I prefer your plan to doc's plan.

For me, the peak values for test aren't really the problem. My

symptoms occur when my testosterone drops below a threshold level. I

believe that many of the problems attributed to injections are due to

trying to go too long between shots. If, like me, your symtoms

reappear on those last few days, you naturally try to compensate by

boosting your dosage. It works somewhat. The problem is that most of

the increase is released on the peak days and the several days

afterward just like the rest of the dose. That means you wind up

using a relatively large dose increase just to get a relatively small

increase in test levels on those last few days. Increasing the peak

values doesn't provide much benefit because you already had a high

enough level but it is available for aromatization or contributing to

side effects.

I don't know what dose you'll need, but you might be surprised by how

little you can get by on the more frequent schedule. The 100mg/7 days

seems like a reasonable starting point. If that amount keeps you

feeling good, you will have cut your overall dosage a fair amount.

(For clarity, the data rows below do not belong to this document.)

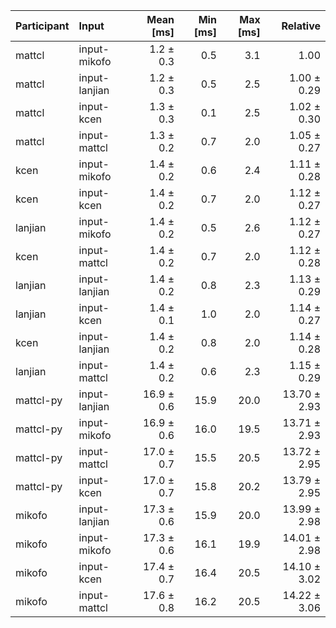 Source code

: | Participant | Input | Mean [ms] | Min [ms] | Max [ms] | Relative |
|:---|:---|---:|---:|---:|---:|
| mattcl | input-mikofo | 1.2 ± 0.3 | 0.5 | 3.1 | 1.00 |
| mattcl | input-lanjian | 1.2 ± 0.3 | 0.5 | 2.5 | 1.00 ± 0.29 |
| mattcl | input-kcen | 1.3 ± 0.3 | 0.1 | 2.5 | 1.02 ± 0.30 |
| mattcl | input-mattcl | 1.3 ± 0.2 | 0.7 | 2.0 | 1.05 ± 0.27 |
| kcen | input-mikofo | 1.4 ± 0.2 | 0.6 | 2.4 | 1.11 ± 0.28 |
| kcen | input-kcen | 1.4 ± 0.2 | 0.7 | 2.0 | 1.12 ± 0.27 |
| lanjian | input-mikofo | 1.4 ± 0.2 | 0.5 | 2.6 | 1.12 ± 0.27 |
| kcen | input-mattcl | 1.4 ± 0.2 | 0.7 | 2.0 | 1.12 ± 0.28 |
| lanjian | input-lanjian | 1.4 ± 0.2 | 0.8 | 2.3 | 1.13 ± 0.29 |
| lanjian | input-kcen | 1.4 ± 0.1 | 1.0 | 2.0 | 1.14 ± 0.27 |
| kcen | input-lanjian | 1.4 ± 0.2 | 0.8 | 2.0 | 1.14 ± 0.28 |
| lanjian | input-mattcl | 1.4 ± 0.2 | 0.6 | 2.3 | 1.15 ± 0.29 |
| mattcl-py | input-lanjian | 16.9 ± 0.6 | 15.9 | 20.0 | 13.70 ± 2.93 |
| mattcl-py | input-mikofo | 16.9 ± 0.6 | 16.0 | 19.5 | 13.71 ± 2.93 |
| mattcl-py | input-mattcl | 17.0 ± 0.7 | 15.5 | 20.5 | 13.72 ± 2.95 |
| mattcl-py | input-kcen | 17.0 ± 0.7 | 15.8 | 20.2 | 13.79 ± 2.95 |
| mikofo | input-lanjian | 17.3 ± 0.6 | 15.9 | 20.0 | 13.99 ± 2.98 |
| mikofo | input-mikofo | 17.3 ± 0.6 | 16.1 | 19.9 | 14.01 ± 2.98 |
| mikofo | input-kcen | 17.4 ± 0.7 | 16.4 | 20.5 | 14.10 ± 3.02 |
| mikofo | input-mattcl | 17.6 ± 0.8 | 16.2 | 20.5 | 14.22 ± 3.06 |
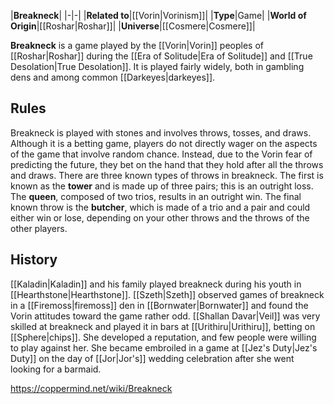 |**Breakneck**|
|-|-|
|**Related to**|[[Vorin\|Vorinism]]|
|**Type**|Game|
|**World of Origin**|[[Roshar\|Roshar]]|
|**Universe**|[[Cosmere\|Cosmere]]|

**Breakneck** is a game played by the [[Vorin\|Vorin]] peoples of [[Roshar\|Roshar]] during the [[Era of Solitude\|Era of Solitude]] and [[True Desolation\|True Desolation]]. It is played fairly widely, both in gambling dens and among common [[Darkeyes\|darkeyes]].

## Rules
Breakneck is played with stones and involves throws, tosses, and draws. Although it is a betting game, players do not directly wager on the aspects of the game that involve random chance. Instead, due to the Vorin fear of predicting the future, they bet on the hand that they hold after all the throws and draws.
There are three known types of throws in breakneck. The first is known as the **tower** and is made up of three pairs; this is an outright loss. The **queen**, composed of two trios, results in an outright win. The final known throw is the **butcher**, which is made of a trio and a pair and could either win or lose, depending on your other throws and the throws of the other players.

## History
[[Kaladin\|Kaladin]] and his family played breakneck during his youth in [[Hearthstone\|Hearthstone]].
[[Szeth\|Szeth]] observed games of breakneck in a [[Firemoss\|firemoss]] den in [[Bornwater\|Bornwater]] and found the Vorin attitudes toward the game rather odd.
[[Shallan Davar\|Veil]] was very skilled at breakneck and played it in bars at [[Urithiru\|Urithiru]], betting on [[Sphere\|chips]]. She developed a reputation, and few people were willing to play against her. She became embroiled in a game at [[Jez's Duty\|Jez's Duty]] on the day of [[Jor\|Jor's]] wedding celebration after she went looking for a barmaid.



https://coppermind.net/wiki/Breakneck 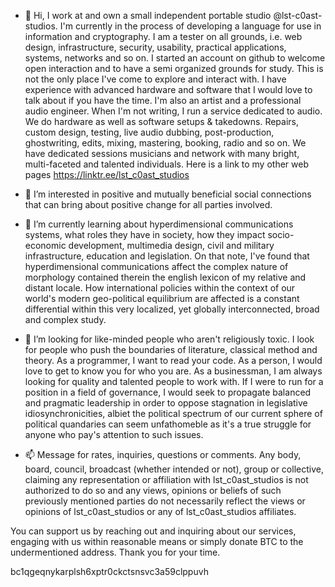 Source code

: - 👋 Hi, I work at and own a small independent portable studio @lst-c0ast-studios. I'm currently in the process of developing a language for use in information and cryptography. I am a tester on all grounds, i.e. web design, infrastructure, security, usability, practical applications, systems, networks and so on. I started an account on github to welcome open interaction and to have a semi organized grounds for study. This is not the only place I've come to explore and interact with. I have experience with advanced hardware and software that I would love to talk about if you have the time. I'm also an artist and a professional audio engineer. When I'm not writing, I run a service dedicated to audio. We do hardware as well as software setups & takedowns. Repairs, custom design, testing, live audio dubbing, post-production, ghostwriting, edits, mixing, mastering, booking, radio and so on. We have dedicated sessions musicians and network with many bright, multi-faceted and talented individuals. Here is a link to my other web pages https://linktr.ee/lst_c0ast_studios

- 👀 I’m interested in positive and mutually beneficial social connections that can bring about positive change for all parties involved.

- 🌱 I’m currently learning about hyperdimensional communications systems, what roles they have in society, how they impact socio-economic development, multimedia design, civil and military infrastructure, education and legislation. On that note, I've found that hyperdimensional communications affect the complex nature of morphology contained therein the english lexicon of my relative and distant locale. How international policies within the context of our world's modern geo-political equilibrium are affected is a constant differential within this very localized, yet globally interconnected, broad and complex study.

- 💞️ I’m looking for like-minded people who aren't religiously toxic. I look for people who push the boundaries of literature, classical method and theory. As a programmer, I want to read your code. As a person, I would love to get to know you for who you are. As a businessman, I am always looking for quality and talented people to work with. If I were to run for a position in a field of governance, I would seek to propagate balanced and pragmatic leadership in order to oppose stagnation in legislative idiosynchronicities, albiet the political spectrum of our current sphere of political quandaries can seem unfathomeble as it's a true struggle for anyone who pay's attention to such issues.

- 📫 Message for rates, inquiries, questions or comments. Any body, board, council, broadcast (whether intended or not), group or collective, claiming any representation or affiliation with lst_c0ast_studios is not authorized to do so and any views, opinions or beliefs of such previously mentioned parties do not necessarily reflect the views or opinions of lst_c0ast_studios or any of lst_c0ast_studios affiliates.

You can support us by reaching out and inquiring about our services, engaging with us within reasonable means or simply donate BTC to the undermentioned address. Thank you for your time. 

bc1qgeqnykarplsh6xptr0ckctsnsvc3a59clppuvh

<!---

--->
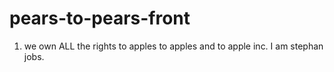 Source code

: # pears-to-pears-front
1. we own ALL the rights to apples to apples and to apple inc. I am stephan jobs.
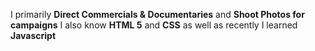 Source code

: I primarily **Direct Commercials & Documentaries** and **Shoot Photos for campaigns** I also know **HTML 5** and **CSS** as well as recently I learned **Javascript** 
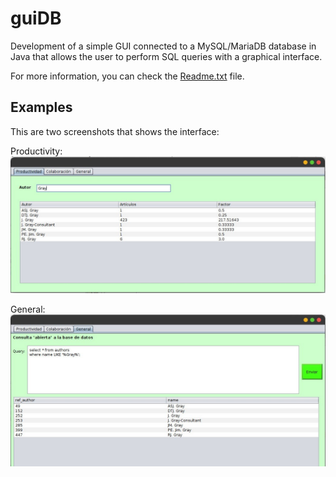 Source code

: # guiDB
Development of a simple GUI connected to a MySQL/MariaDB database in Java that allows the user to perform SQL queries with a graphical interface.

For more information, you can check the [Readme.txt](https://github.com/alexroyoar/guiDB/blob/main/Readme.txt) file.

## Examples

This are two screenshots that shows the interface:

Productivity:
![](https://github.com/alexroyoar/guiDB/blob/main/productividad.jpeg)

General:
![](https://github.com/alexroyoar/guiDB/blob/main/general.jpeg)
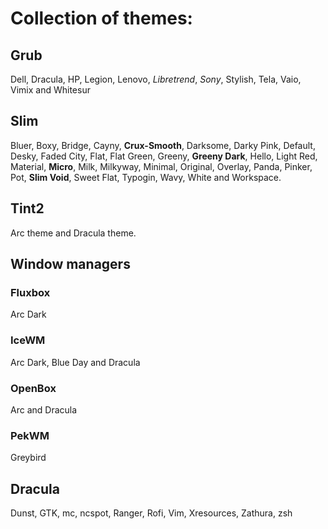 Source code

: # Collection of themes:


## Grub

Dell, Dracula, HP, Legion, Lenovo, *Libretrend*, *Sony*, Stylish, Tela, Vaio, Vimix and Whitesur

## Slim

Bluer, Boxy, Bridge, Cayny, **Crux-Smooth**, Darksome, Darky Pink, Default, Desky, Faded City, Flat, Flat Green, Greeny, **Greeny Dark**, Hello, Light Red, Material, **Micro**, Milk, Milkyway, Minimal, Original, Overlay, Panda, Pinker, Pot, **Slim Void**, Sweet Flat, Typogin, Wavy, White and Workspace.
		
## Tint2

Arc theme and Dracula theme.

## Window managers

### Fluxbox

Arc Dark

### IceWM

Arc Dark, Blue Day and Dracula

### OpenBox

Arc and Dracula

### PekWM

Greybird

## Dracula

Dunst, GTK, mc, ncspot, Ranger, Rofi, Vim, Xresources, Zathura, zsh

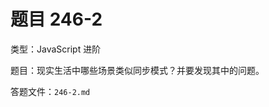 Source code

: <script setup>
import { loginRead } from '@/utils/login-read'

loginRead('n10007')
</script>

# 题目 246-2

类型：JavaScript 进阶

题目：现实生活中哪些场景类似同步模式？并要发现其中的问题。

答题文件：`246-2.md`
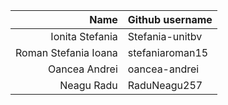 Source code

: | Name | Github username |
|-----:|---------------|
| Ionita Stefania    | Stefania-unitbv              |
| Roman Stefania Ioana     | stefaniaroman15               |
| Oancea Andrei     | oancea-andrei              |
| Neagu Radu     | RaduNeagu257              |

Old plan: 400mg over 20 days vs New plan: 300mg over 21 days. A

reduction of 25%. That reduction would likely lessen your estradiol

burden by supplying less substrate to aromatise in the first place.

I suggest deferring the arimidex/DIM. It may not even be necessary.

If you do both at once and symptoms reappear, you won't know for sure

if your testosterone is too low or your estradiol is too low. Get

your total testosterone level right on the new injections schedule

first. Then re-assess your estradiol and act accordingly.